_What is being asked_
All of the records should be reproduced word for word, but no images may appear in the copy.

***

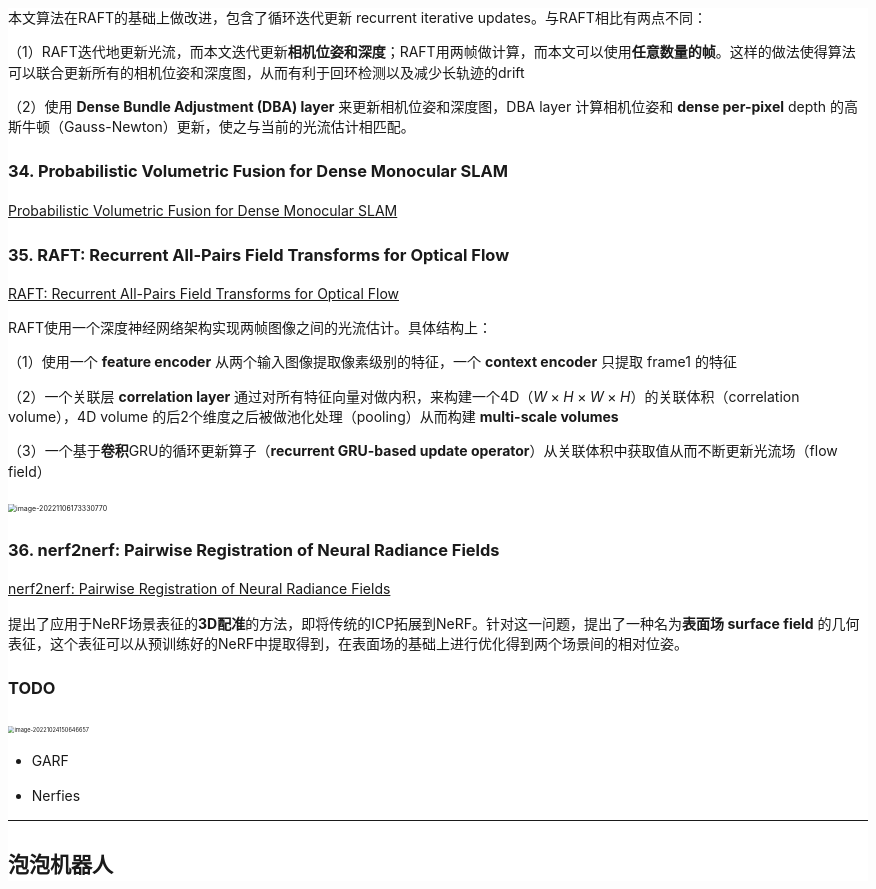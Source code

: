 本文算法在RAFT的基础上做改进，包含了循环迭代更新 recurrent iterative updates。与RAFT相比有两点不同：

（1）RAFT迭代地更新光流，而本文迭代更新**相机位姿和深度**；RAFT用两帧做计算，而本文可以使用**任意数量的帧**。这样的做法使得算法可以联合更新所有的相机位姿和深度图，从而有利于回环检测以及减少长轨迹的drift

（2）使用 **Dense Bundle Adjustment (DBA) layer** 来更新相机位姿和深度图，DBA layer 计算相机位姿和 **dense per-pixel** depth 的高斯牛顿（Gauss-Newton）更新，使之与当前的光流估计相匹配。



### 34. Probabilistic Volumetric Fusion for Dense Monocular SLAM

[Probabilistic Volumetric Fusion for Dense Monocular SLAM](https://arxiv.org/pdf/2210.01276.pdf)



### 35. RAFT: Recurrent All-Pairs Field Transforms for Optical Flow

[RAFT: Recurrent All-Pairs Field Transforms for Optical Flow](https://arxiv.org/pdf/2003.12039.pdf)

RAFT使用一个深度神经网络架构实现两帧图像之间的光流估计。具体结构上：

（1）使用一个 **feature encoder** 从两个输入图像提取像素级别的特征，一个 **context encoder** 只提取 frame1 的特征

（2）一个关联层 **correlation layer** 通过对所有特征向量对做内积，来构建一个4D（$W\times H\times W\times H$）的关联体积（correlation volume），4D volume 的后2个维度之后被做池化处理（pooling）从而构建 **multi-scale volumes**

（3）一个基于**卷积**GRU的循环更新算子（**recurrent GRU-based update operator**）从关联体积中获取值从而不断更新光流场（flow field）

<img src="../../../Library/Application Support/typora-user-images/image-20221106173330770.png" alt="image-20221106173330770" style="zoom:50%;" />



### 36. nerf2nerf: Pairwise Registration of Neural Radiance Fields

[nerf2nerf: Pairwise Registration of Neural Radiance Fields](https://arxiv.org/pdf/2211.01600v1.pdf)

提出了应用于NeRF场景表征的**3D配准**的方法，即将传统的ICP拓展到NeRF。针对这一问题，提出了一种名为**表面场 surface field** 的几何表征，这个表征可以从预训练好的NeRF中提取得到，在表面场的基础上进行优化得到两个场景间的相对位姿。



### TODO

<img src="图片备份/image-20221024150646657.png" alt="image-20221024150646657" style="zoom:40%;" />

* GARF

* Nerfies

  

---

## 泡泡机器人
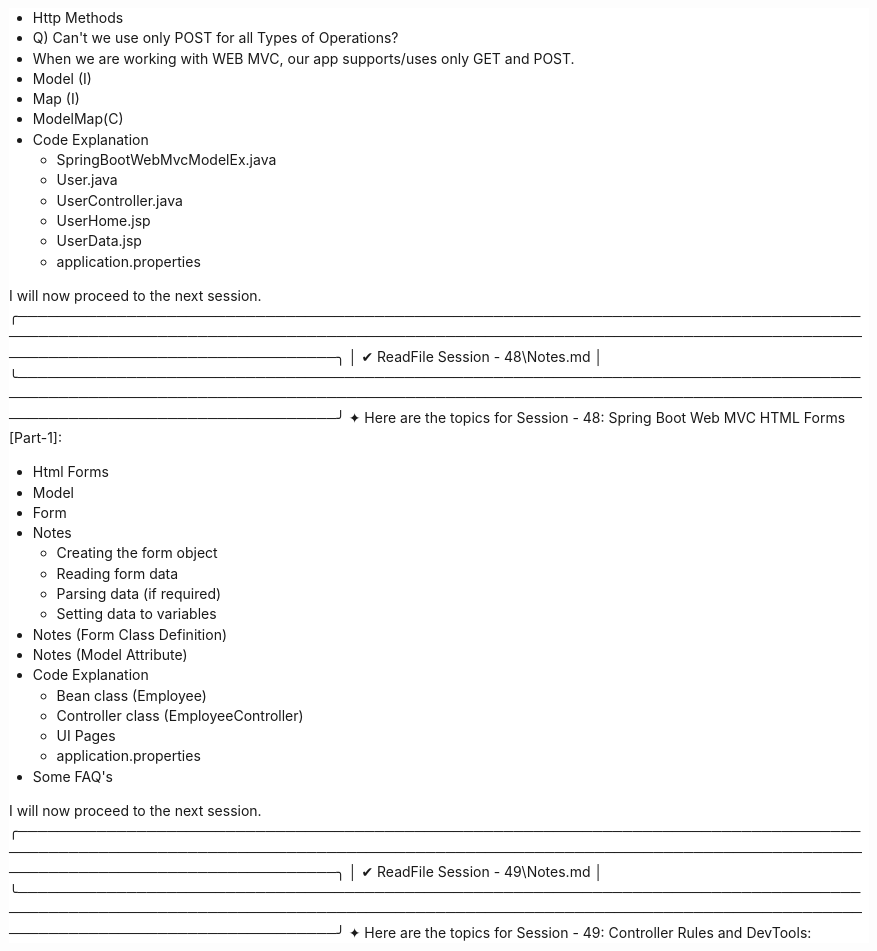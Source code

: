 
* Http Methods
* Q) Can't we use only POST for all Types of Operations?
* When we are working with WEB MVC, our app supports/uses only GET and POST.
* Model (I)
* Map (I)
* ModelMap(C)
* Code Explanation
    * SpringBootWebMvcModelEx.java
    * User.java
    * UserController.java
    * UserHome.jsp
    * UserData.jsp
    * application.properties


I will now proceed to the next session.
╭────────────────────────────────────────────────────────────────────────────────────────────────────────────────────────────────────────────────────────────────────────────────────────────────────────────╮
│ ✔  ReadFile Session - 48\Notes.md                                                                                                                                                                          │
╰────────────────────────────────────────────────────────────────────────────────────────────────────────────────────────────────────────────────────────────────────────────────────────────────────────────╯
✦ Here are the topics for Session - 48: Spring Boot Web MVC HTML Forms [Part-1]:


* Html Forms
* Model
* Form
* Notes
    * Creating the form object
    * Reading form data
    * Parsing data (if required)
    * Setting data to variables
* Notes (Form Class Definition)
* Notes (Model Attribute)
* Code Explanation
    * Bean class (Employee)
    * Controller class (EmployeeController)
    * UI Pages
    * application.properties
* Some FAQ's


I will now proceed to the next session.
╭────────────────────────────────────────────────────────────────────────────────────────────────────────────────────────────────────────────────────────────────────────────────────────────────────────────╮
│ ✔  ReadFile Session - 49\Notes.md                                                                                                                                                                          │
╰────────────────────────────────────────────────────────────────────────────────────────────────────────────────────────────────────────────────────────────────────────────────────────────────────────────╯
✦ Here are the topics for Session - 49: Controller Rules and DevTools:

***

_The completed task_
Source code

: 本文算法在RAFT的基础上做改进，包含了循环迭代更新 recurrent iterative updates。与RAFT相比有两点不同：

（1）RAFT迭代地更新光流，而本文迭代更新**相机位姿和深度**；RAFT用两帧做计算，而本文可以使用**任意数量的帧**。这样的做法使得算法可以联合更新所有的相机位姿和深度图，从而有利于回环检测以及减少长轨迹的drift

（2）使用 **Dense Bundle Adjustment (DBA) layer** 来更新相机位姿和深度图，DBA layer 计算相机位姿和 **dense per-pixel** depth 的高斯牛顿（Gauss-Newton）更新，使之与当前的光流估计相匹配。



### 34. Probabilistic Volumetric Fusion for Dense Monocular SLAM

[Probabilistic Volumetric Fusion for Dense Monocular SLAM](https://arxiv.org/pdf/2210.01276.pdf)



### 35. RAFT: Recurrent All-Pairs Field Transforms for Optical Flow

[RAFT: Recurrent All-Pairs Field Transforms for Optical Flow](https://arxiv.org/pdf/2003.12039.pdf)

RAFT使用一个深度神经网络架构实现两帧图像之间的光流估计。具体结构上：

（1）使用一个 **feature encoder** 从两个输入图像提取像素级别的特征，一个 **context encoder** 只提取 frame1 的特征

（2）一个关联层 **correlation layer** 通过对所有特征向量对做内积，来构建一个4D（$W\times H\times W\times H$）的关联体积（correlation volume），4D volume 的后2个维度之后被做池化处理（pooling）从而构建 **multi-scale volumes**

（3）一个基于**卷积**GRU的循环更新算子（**recurrent GRU-based update operator**）从关联体积中获取值从而不断更新光流场（flow field）

<img src="../../../Library/Application Support/typora-user-images/image-20221106173330770.png" alt="image-20221106173330770" style="zoom:50%;" />



### 36. nerf2nerf: Pairwise Registration of Neural Radiance Fields

[nerf2nerf: Pairwise Registration of Neural Radiance Fields](https://arxiv.org/pdf/2211.01600v1.pdf)

提出了应用于NeRF场景表征的**3D配准**的方法，即将传统的ICP拓展到NeRF。针对这一问题，提出了一种名为**表面场 surface field** 的几何表征，这个表征可以从预训练好的NeRF中提取得到，在表面场的基础上进行优化得到两个场景间的相对位姿。



### TODO

<img src="图片备份/image-20221024150646657.png" alt="image-20221024150646657" style="zoom:40%;" />

* GARF

* Nerfies

  

---

## 泡泡机器人
Source code

: 
* Http Methods
* Q) Can't we use only POST for all Types of Operations?
* When we are working with WEB MVC, our app supports/uses only GET and POST.
* Model (I)
* Map (I)
* ModelMap(C)
* Code Explanation
    * SpringBootWebMvcModelEx.java
    * User.java
    * UserController.java
    * UserHome.jsp
    * UserData.jsp
    * application.properties


I will now proceed to the next session.
╭────────────────────────────────────────────────────────────────────────────────────────────────────────────────────────────────────────────────────────────────────────────────────────────────────────────╮
│ ✔  ReadFile Session - 48\Notes.md                                                                                                                                                                          │
╰────────────────────────────────────────────────────────────────────────────────────────────────────────────────────────────────────────────────────────────────────────────────────────────────────────────╯
✦ Here are the topics for Session - 48: Spring Boot Web MVC HTML Forms [Part-1]:


* Html Forms
* Model
* Form
* Notes
    * Creating the form object
    * Reading form data
    * Parsing data (if required)
    * Setting data to variables
* Notes (Form Class Definition)
* Notes (Model Attribute)
* Code Explanation
    * Bean class (Employee)
    * Controller class (EmployeeController)
    * UI Pages
    * application.properties
* Some FAQ's


I will now proceed to the next session.
╭────────────────────────────────────────────────────────────────────────────────────────────────────────────────────────────────────────────────────────────────────────────────────────────────────────────╮
│ ✔  ReadFile Session - 49\Notes.md                                                                                                                                                                          │
╰────────────────────────────────────────────────────────────────────────────────────────────────────────────────────────────────────────────────────────────────────────────────────────────────────────────╯
✦ Here are the topics for Session - 49: Controller Rules and DevTools:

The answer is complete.